Но вся логическая цепочка зашаталась, когда начальник службы безопасности попросил у подозреваемых телефоны и выяснил, что звонки у охранника были в пожарную службу и в офис, а продавец позвонил маме. Впрочем, компрометирующие звонки легко удалить. Распечатку звонков можно запросить только через милицию, либо по дружбе, либо после открытия уголовного дела, а это минимум десять дней, пока отработает свой хлеб пожарный дознаватель.
Предлагаем самый простой вариант: поехать вместе с подозреваемыми в телефонную компанию и взять распечатки переговоров. Если откажутся — то наши подозрения явно небезосновательны. Но пока просмотрели записи, поговорили со свидетелями, обследовали чердак, а главное, дотушили пожар, наступила уже глубокая ночь. Благостно начавшееся воскресенье закончилось.
Утро следующего дня началось с проработки версии курения как причины возгорания. И здесь картина оказалась также неутешительной. Несмотря на имеющийся приказ, обязывающий директоров согласовывать с главным инженером места курения, по данному магазину ничего не было сделано. Место не определёно и не согласовано. Возникло оно стихийно, потому что отдалённое и не проходное, к тому же не оборудовано камерами наблюдения. Откуда-то взялась даже лавочка. Вот только ведро или банка с водой для окурков бывали крайне редко. Но зато рядом стоял большой деревянный стеллаж с бумажными сертификатами, рядом же был и легковоспламеняющийся мусор, где также немало бумаги. В общем, место для курения самое неподходящее. Пожалуй, не только поджог, но и стеллаж с бумагой мог дать такое резкое возгорание, как отображено на камерах, захватывающих проём несчастливого помещения. Но эти детали не для пожарников. Всё же поджог, не знаю как юридически, но «по понятиям», если это проделка конкурентов, превращает нас из виновных в пострадавших, да и нашим недоброжелателям будет неуютно, упадёт на них тень диверсии в городской молве, даже если и не удастся доказать этот факт. Мы действительно считаем, что поджог более вероятен, хотя и не на сто процентов.

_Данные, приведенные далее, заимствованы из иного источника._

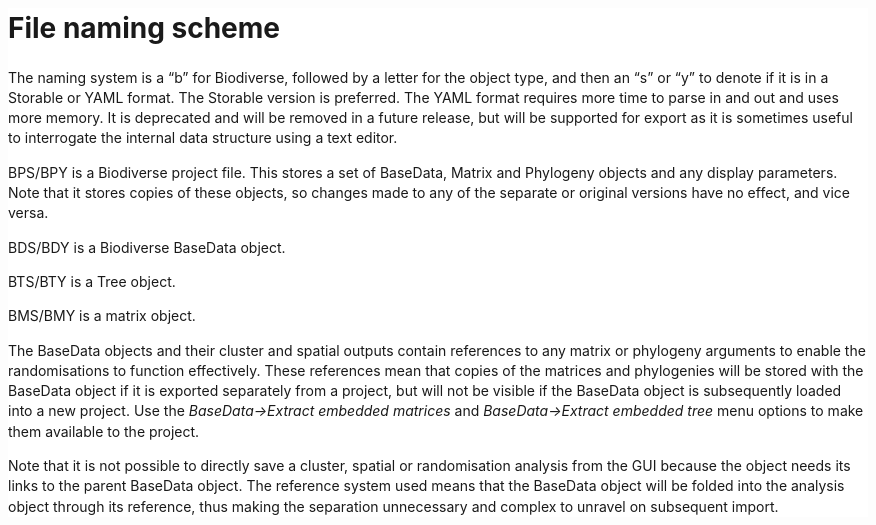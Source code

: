 
# File naming scheme #

The naming system is a “b” for Biodiverse, followed by a letter for the object type, and then an “s” or “y” to denote if it is in a Storable or YAML format. The Storable version is preferred.  The YAML format requires more time to parse in and out and uses more memory.  It is deprecated and will be removed in a future release, but will be supported for export as it is sometimes useful to interrogate the internal data structure using a text editor.

BPS/BPY is a Biodiverse project file. This stores a set of BaseData, Matrix and Phylogeny objects and any display parameters.  Note that it stores copies of these objects, so changes made to any of the separate or original versions have no effect, and vice versa.

BDS/BDY is a Biodiverse BaseData object.

BTS/BTY is a Tree object.

BMS/BMY is a matrix object.

The BaseData objects and their cluster and spatial outputs contain references to any matrix or phylogeny arguments to enable the randomisations to function effectively. These references mean that copies of the matrices and phylogenies will be stored with the BaseData object if it is exported separately from a project, but will not be visible if the BaseData object is subsequently loaded into a new project.  Use the _BaseData->Extract embedded matrices_ and _BaseData->Extract embedded tree_ menu options to make them available to the project.

Note that it is not possible to directly save a cluster, spatial or randomisation analysis from the GUI because the object needs its links to the parent BaseData object.  The reference system used means that the BaseData object will be folded into the analysis object through its reference, thus making the separation unnecessary and complex to unravel on subsequent import.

Пока тянется разбирательство, начальник розничной торговли, вполне достойный специалист и хороший человек, слегла с гипертоническим кризом. Расстроил её и сам факт возгорания, добавил переживаний беспокойный выходной, превратившийся в авральный для неё и её подчинённых, проводивших срочную ревизию, чтобы оценить ущерб и предотвратить растаскивание продукции под видом сгоревшей. Но главное, расстроила её кажущаяся несправедливость, болезненно воспринимаемая нашими людьми. За пожарную безопасность, по её мнению, должен целиком отвечать главный инженер. Пришлось ей, уже лежащей в больнице, объяснять, что невыполнение приказа её подчинёнными, директорами магазинов, по организации мест курения — огромная недоработка, в том числе и её как их начальника. Кроме того, за целый ряд лет нет ни одного случая наказания работников за курение в неположенных местах. Нет наказаний, нет и ответственности в этом вопросе, что резко поднимает вероятность возгорания. Объяснение справедливости нареканий и в её адрес привело к тому, что она успокоилась, и давление нормализовалась. Такова уж, видимо, душа русского человека. Несправедливость больнее ранит, чем пожары и наказания.
Пусть дело не в сигаретах, но так уж я был приучен, работая начальником цеха на оборонном предприятии, на каждую травму, а тем более пожар, смотреть системно. А поэтому встряска по борьбе с курением, независимо от причины возгорания, остро необходима. Должен, кроме того, родиться комплексный приказ, предусматривающий в том числе учения по срочной эвакуации из помещений людей и по обращению с огнетушителем. Не дай Бог доиграться до человеческих жертв. Надеющимся на русский авось всегда сподручней думать, что беда хоть и может случиться, но только с кем-то другим.
А ведь несколько раз в жизни я был свидетелем страшных огненных бед. Помнится, в цехе на радиозаводе пожилой опытный мастер потерял бдительность и, разговаривая с контролёром ОТК, опёрся плечом на щит электросборки. В это же время я в пяти метрах от него выслушивал жалобу рабочего на несправедливое распределение работ на его участке и жестом подозвал мастера. Едва он успел отойти от сборки, как со страшной вспышкой и грохотом, похожими на молнию и гром, в ней произошло короткое замыкание, и она буквально взорвалась. Не позови я его, сгорел бы заживо на глазах испуганных рабочих. А так — второе рождение принесло ему долгую жизнь. Он единственный из знакомых заводчан перешагнул в добром здравии девяностолетний рубеж. В основной же массе заводчане оказались не долгожителями, особенно во время гайдаровской перестройки, когда государство не оплачивало даже госзаказ.